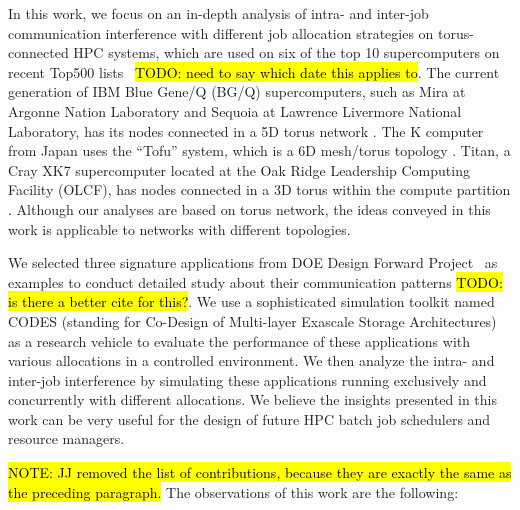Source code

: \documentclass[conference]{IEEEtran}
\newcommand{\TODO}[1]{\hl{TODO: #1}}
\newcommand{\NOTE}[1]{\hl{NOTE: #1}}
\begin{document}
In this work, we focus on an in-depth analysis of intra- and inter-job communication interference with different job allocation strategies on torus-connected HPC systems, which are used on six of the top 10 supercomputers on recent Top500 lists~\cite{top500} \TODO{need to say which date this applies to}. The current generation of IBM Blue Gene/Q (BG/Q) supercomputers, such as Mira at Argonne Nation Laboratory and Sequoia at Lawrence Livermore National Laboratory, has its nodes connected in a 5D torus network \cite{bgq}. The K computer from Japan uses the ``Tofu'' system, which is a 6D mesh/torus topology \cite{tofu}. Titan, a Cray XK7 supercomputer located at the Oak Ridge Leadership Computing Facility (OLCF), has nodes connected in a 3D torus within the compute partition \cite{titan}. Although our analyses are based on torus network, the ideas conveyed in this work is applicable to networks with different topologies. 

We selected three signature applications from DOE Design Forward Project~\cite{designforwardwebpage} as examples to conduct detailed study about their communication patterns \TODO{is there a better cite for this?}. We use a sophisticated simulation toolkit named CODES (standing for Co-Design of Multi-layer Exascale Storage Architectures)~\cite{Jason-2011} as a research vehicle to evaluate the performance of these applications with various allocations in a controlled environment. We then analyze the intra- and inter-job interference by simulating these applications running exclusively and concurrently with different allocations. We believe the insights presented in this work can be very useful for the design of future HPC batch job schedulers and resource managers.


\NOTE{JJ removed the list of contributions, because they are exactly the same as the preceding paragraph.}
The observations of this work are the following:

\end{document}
# # # #
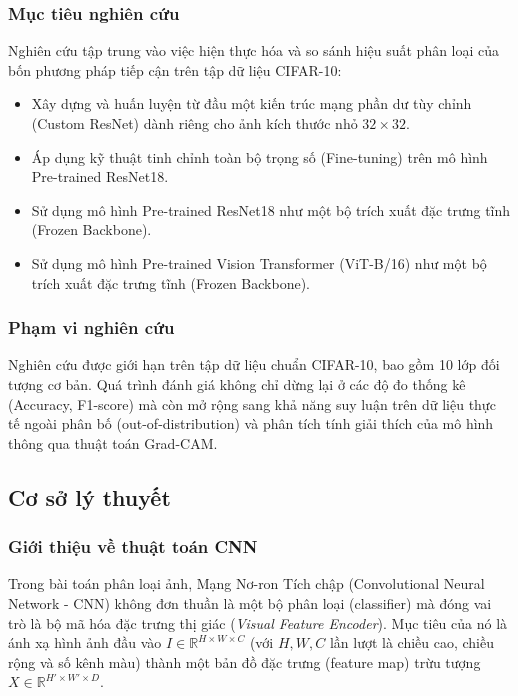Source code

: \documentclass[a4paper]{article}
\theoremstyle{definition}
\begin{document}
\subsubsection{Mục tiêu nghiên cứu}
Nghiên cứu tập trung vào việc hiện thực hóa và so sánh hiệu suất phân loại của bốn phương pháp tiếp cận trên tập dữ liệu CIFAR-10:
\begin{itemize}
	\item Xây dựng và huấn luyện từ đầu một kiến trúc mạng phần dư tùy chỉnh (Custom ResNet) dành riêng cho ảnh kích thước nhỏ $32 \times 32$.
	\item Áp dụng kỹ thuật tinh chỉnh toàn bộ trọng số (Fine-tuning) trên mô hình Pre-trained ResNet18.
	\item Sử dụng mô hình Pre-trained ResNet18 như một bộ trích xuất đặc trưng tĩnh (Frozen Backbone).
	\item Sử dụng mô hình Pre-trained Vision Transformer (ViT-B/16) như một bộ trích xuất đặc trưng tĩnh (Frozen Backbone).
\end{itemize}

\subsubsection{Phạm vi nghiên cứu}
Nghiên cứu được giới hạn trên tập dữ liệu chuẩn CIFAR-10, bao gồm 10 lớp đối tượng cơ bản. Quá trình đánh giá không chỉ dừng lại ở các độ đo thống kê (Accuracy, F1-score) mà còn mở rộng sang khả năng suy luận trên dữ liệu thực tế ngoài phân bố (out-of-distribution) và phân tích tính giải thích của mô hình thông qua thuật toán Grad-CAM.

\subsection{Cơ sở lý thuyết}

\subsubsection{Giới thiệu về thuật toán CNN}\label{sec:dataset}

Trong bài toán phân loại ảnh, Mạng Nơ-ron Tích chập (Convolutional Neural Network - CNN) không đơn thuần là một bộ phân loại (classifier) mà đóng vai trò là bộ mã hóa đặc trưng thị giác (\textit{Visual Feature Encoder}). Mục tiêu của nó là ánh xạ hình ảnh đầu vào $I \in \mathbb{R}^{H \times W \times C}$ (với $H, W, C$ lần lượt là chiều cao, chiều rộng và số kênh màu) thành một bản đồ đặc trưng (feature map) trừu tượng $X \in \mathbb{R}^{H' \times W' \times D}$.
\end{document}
# # # #
DESCRIPTION OF THE TASK — If a line in the records above includes the string "this", copy it.

WRITTEN REPLY —
In this work, we focus on an in-depth analysis of intra- and inter-job communication interference with different job allocation strategies on torus-connected HPC systems, which are used on six of the top 10 supercomputers on recent Top500 lists~\cite{top500} \TODO{need to say which date this applies to}. The current generation of IBM Blue Gene/Q (BG/Q) supercomputers, such as Mira at Argonne Nation Laboratory and Sequoia at Lawrence Livermore National Laboratory, has its nodes connected in a 5D torus network \cite{bgq}. The K computer from Japan uses the ``Tofu'' system, which is a 6D mesh/torus topology \cite{tofu}. Titan, a Cray XK7 supercomputer located at the Oak Ridge Leadership Computing Facility (OLCF), has nodes connected in a 3D torus within the compute partition \cite{titan}. Although our analyses are based on torus network, the ideas conveyed in this work is applicable to networks with different topologies. 
We selected three signature applications from DOE Design Forward Project~\cite{designforwardwebpage} as examples to conduct detailed study about their communication patterns \TODO{is there a better cite for this?}. We use a sophisticated simulation toolkit named CODES (standing for Co-Design of Multi-layer Exascale Storage Architectures)~\cite{Jason-2011} as a research vehicle to evaluate the performance of these applications with various allocations in a controlled environment. We then analyze the intra- and inter-job interference by simulating these applications running exclusively and concurrently with different allocations. We believe the insights presented in this work can be very useful for the design of future HPC batch job schedulers and resource managers.
The observations of this work are the following:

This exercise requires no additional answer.